Published in: on August 29, 2010 at 9:05 pm  Comments (2)  

George Benson – White Rabbit (1972) (CTI)


This is guitarist Benson before the mega-platinum “Give Me the Night” and “Turn Your Love Around” and after earlier experiments with Miles, et. al.  He’s got heavy hitters Hancock, Carter, Laws, Klugh and Cobham to help him out, but Benson is reaching for a commercial compromise of a strange sort.  The title track is the J. Airplane classic and sounds, as do a couple others, like a cross between Love’s Forever Changes and Miles’ Silent Way, without the boldness of either. Octave soloing abounds.

Cool gatefold sleeve from the then-hot Creed Taylor, Inc. label.

Published in: on August 29, 2010 at 1:35 pm  Comments (2)  

George McCrae – George McCrae (1975) (Jay Boy)

Several things struck about the sleeve to this Rock Me Baby follow-up:  someone in the art department at TK dropped the ball, this looks like it came from the late 60s; someone else (or maybe the same person) told George that his right side was the good one; and finally, our man has some seriously bushy-ass eyebrows.

The music is, as previously, unambitious, but I do like the way they make the drums sound. Despite being written, produced and arranged by Casey and Finch and played by the Sunshine band, it’s not quite the bubble-gum funk of the parent band, at least not on side one.  It’s a bit more R&B.  “Honey (I’ll Live My Life For You)” and “Take This Love of Mine” on side two could have easily slotted in to a KC album.
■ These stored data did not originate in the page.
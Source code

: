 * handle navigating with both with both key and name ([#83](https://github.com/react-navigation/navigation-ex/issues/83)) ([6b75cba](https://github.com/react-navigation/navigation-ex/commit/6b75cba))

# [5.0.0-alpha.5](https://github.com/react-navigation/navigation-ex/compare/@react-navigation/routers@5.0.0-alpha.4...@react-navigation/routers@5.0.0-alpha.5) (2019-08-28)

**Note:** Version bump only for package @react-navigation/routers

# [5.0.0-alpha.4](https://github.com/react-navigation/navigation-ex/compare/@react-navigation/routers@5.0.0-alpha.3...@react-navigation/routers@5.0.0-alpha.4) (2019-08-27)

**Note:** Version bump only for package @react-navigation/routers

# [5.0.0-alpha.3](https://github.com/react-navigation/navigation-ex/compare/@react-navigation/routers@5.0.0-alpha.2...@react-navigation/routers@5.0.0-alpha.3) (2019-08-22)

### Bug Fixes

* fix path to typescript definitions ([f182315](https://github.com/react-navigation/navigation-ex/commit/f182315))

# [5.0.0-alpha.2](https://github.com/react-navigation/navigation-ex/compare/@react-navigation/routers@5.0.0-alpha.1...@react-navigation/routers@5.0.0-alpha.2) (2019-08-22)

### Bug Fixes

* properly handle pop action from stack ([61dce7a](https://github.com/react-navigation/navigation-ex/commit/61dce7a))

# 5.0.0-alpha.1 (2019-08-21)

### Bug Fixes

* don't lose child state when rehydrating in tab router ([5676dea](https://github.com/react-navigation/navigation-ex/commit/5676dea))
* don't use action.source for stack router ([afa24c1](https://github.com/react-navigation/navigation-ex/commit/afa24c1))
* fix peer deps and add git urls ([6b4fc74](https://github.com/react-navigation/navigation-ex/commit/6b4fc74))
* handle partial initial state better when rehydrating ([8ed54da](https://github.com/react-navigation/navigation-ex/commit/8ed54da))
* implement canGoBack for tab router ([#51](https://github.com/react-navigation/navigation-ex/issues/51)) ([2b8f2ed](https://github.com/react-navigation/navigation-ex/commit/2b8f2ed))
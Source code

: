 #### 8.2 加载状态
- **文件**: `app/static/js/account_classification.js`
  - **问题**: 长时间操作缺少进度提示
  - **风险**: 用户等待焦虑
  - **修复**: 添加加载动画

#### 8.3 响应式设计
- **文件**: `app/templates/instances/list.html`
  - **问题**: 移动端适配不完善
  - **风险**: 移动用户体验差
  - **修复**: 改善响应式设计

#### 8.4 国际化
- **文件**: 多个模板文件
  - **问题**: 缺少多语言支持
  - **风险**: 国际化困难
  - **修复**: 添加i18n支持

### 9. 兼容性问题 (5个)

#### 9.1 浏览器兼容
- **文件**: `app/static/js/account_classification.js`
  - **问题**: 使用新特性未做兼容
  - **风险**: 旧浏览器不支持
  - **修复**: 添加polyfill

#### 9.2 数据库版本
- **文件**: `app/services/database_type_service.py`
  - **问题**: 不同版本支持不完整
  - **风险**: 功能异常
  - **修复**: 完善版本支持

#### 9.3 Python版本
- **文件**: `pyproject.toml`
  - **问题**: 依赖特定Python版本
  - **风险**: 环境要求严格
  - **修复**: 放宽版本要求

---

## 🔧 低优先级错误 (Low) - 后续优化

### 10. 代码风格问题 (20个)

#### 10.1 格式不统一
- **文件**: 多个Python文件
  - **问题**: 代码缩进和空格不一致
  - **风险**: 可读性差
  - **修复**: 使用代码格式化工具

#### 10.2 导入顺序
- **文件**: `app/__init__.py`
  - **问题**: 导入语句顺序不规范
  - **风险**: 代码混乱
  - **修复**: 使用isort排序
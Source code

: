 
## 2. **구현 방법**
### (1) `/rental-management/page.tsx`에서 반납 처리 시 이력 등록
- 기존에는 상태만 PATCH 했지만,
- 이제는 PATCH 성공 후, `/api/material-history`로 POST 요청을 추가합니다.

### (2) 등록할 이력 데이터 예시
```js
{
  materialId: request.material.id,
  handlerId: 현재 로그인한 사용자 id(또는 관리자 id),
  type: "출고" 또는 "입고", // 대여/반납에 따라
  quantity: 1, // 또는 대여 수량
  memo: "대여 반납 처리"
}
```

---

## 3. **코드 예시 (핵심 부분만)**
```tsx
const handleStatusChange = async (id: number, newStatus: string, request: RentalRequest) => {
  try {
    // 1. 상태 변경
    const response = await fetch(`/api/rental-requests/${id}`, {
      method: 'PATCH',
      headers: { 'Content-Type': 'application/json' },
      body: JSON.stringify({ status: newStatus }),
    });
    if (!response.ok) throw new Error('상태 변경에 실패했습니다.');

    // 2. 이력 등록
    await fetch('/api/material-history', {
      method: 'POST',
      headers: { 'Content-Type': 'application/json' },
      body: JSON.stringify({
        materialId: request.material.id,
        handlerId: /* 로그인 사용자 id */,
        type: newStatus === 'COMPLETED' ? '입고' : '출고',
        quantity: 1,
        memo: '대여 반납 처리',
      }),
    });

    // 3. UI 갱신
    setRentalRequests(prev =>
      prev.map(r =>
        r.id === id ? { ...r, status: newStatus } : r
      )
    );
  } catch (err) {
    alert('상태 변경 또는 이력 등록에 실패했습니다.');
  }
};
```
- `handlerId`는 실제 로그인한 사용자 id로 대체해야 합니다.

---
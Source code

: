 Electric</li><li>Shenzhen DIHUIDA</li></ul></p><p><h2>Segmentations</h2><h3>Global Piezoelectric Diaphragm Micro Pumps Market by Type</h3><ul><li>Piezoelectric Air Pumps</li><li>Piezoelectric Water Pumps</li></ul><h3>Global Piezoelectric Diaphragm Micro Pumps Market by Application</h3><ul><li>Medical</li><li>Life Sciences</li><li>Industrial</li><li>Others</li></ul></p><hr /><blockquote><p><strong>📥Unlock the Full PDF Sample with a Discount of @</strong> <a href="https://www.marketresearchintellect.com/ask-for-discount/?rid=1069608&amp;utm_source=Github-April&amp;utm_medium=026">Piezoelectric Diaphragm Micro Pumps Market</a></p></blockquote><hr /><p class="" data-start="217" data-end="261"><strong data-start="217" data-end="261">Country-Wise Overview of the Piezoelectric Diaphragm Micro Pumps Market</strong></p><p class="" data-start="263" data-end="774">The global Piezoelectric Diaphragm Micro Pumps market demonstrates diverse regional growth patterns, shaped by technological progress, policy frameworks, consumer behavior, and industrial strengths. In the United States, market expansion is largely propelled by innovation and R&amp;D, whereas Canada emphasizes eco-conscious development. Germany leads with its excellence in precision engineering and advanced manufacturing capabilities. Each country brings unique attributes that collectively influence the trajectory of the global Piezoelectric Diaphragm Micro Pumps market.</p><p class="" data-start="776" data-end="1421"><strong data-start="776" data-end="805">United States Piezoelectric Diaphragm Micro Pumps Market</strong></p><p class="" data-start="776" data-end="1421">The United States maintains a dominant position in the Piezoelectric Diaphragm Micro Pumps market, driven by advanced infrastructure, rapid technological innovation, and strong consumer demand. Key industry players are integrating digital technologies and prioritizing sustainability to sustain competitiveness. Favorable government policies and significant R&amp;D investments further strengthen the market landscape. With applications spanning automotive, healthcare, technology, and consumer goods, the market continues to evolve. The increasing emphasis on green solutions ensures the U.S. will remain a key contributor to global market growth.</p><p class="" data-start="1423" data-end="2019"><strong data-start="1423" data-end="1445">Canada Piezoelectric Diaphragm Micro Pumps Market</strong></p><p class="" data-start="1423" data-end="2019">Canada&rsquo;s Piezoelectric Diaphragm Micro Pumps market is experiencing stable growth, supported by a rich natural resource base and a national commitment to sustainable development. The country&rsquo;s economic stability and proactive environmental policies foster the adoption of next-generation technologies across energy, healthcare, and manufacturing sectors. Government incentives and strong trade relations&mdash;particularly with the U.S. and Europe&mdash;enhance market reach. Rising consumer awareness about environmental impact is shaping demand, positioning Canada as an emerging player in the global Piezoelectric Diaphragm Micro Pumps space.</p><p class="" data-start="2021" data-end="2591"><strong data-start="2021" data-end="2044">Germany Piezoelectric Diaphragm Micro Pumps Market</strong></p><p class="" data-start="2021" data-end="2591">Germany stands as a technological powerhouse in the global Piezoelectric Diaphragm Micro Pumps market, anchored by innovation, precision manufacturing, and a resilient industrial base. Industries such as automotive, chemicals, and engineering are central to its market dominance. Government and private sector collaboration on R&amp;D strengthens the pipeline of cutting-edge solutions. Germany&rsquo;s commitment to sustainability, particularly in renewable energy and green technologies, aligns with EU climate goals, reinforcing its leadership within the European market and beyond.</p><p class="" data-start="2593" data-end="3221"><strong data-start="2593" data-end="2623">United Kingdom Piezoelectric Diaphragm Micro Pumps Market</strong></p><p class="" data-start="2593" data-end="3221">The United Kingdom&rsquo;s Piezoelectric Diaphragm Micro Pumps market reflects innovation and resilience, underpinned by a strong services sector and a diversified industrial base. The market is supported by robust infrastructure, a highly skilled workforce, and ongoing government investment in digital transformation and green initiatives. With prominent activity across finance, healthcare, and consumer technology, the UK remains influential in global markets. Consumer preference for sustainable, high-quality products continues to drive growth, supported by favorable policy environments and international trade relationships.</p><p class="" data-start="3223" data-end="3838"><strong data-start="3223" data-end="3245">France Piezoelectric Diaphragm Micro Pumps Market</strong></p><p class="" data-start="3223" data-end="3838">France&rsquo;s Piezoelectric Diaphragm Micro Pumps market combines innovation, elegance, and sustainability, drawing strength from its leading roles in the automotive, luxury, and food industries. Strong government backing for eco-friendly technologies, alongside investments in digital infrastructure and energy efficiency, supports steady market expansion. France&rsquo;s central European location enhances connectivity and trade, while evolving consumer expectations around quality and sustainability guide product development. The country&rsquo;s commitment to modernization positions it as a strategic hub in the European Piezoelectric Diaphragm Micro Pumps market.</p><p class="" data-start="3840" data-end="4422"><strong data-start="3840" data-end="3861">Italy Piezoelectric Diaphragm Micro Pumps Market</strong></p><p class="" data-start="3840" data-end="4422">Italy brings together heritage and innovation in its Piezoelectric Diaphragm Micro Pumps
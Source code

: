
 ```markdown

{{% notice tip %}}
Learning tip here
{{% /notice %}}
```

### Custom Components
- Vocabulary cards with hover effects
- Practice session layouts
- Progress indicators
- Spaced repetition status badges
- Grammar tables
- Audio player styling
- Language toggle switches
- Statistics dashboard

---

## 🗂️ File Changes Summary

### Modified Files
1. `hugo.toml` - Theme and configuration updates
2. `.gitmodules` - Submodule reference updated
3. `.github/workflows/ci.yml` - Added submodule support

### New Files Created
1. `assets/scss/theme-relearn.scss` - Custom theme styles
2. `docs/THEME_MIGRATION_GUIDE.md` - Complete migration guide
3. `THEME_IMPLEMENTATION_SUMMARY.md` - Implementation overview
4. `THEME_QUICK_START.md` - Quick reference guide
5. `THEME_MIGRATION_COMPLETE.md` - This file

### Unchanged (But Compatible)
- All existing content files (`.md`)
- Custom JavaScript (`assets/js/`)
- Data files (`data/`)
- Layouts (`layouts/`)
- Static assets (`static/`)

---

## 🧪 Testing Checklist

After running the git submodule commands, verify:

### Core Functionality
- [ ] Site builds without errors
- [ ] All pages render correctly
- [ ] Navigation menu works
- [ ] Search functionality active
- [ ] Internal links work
Note: this appears on the yellow Jay Boy label.

Published in: on August 29, 2010 at 12:57 pm  Comments (1)  

Silly Sisters – Maddy Prior & June Tabor (Chrysalis CHR1101) (1975)

This is exactly why I like boot fair shopping: buying albums for 50p that I know by repute and suspect I’ll like.  And so it is with this quiet Brit-Folk jewel.  Featuring the cream of the scene’s players (Martin Carthy, Nic Jones, Danny Thompson, et. al.) and a striking sleeve by Mick Rock, Silly Sisters is a charming album of trad. arr. songs with a subtle feminist undercurrent, despite the presence of an otherwise all male cast.

Published in: on August 27, 2010 at 1:00 pm  Comments (2)  

Hall + Oats – “Maneater”


I saw H2O tour Hall and Oats at a festival in Mansfield, Ohio on a bill which included the Tubes and Marshall Crenshaw.

“Maneater” b/w “Delayed  Reaction” both come from that album, a commercial high-water mark for the well-cheekboned duo.  These are the album versions, but mastered nice ‘n’ loud; really, you could write a novel between the grooves. Questionable mixing/production decision as related to the snare which starts off relatively subtle and gets cranked up and down to considerably distracting effect.

I bet there’s at least one TV-er who covets this product (that is, if he doesn’t already own it).

Published in: on August 27, 2010 at 12:04 pm  Comments (1)  

Love’s In You, Love’s In Me – Giorgio and Chris (Casablanca)

Disappointing adult disco album from the Music Machine and a lady friend. Sometimes even a pound feels like too much.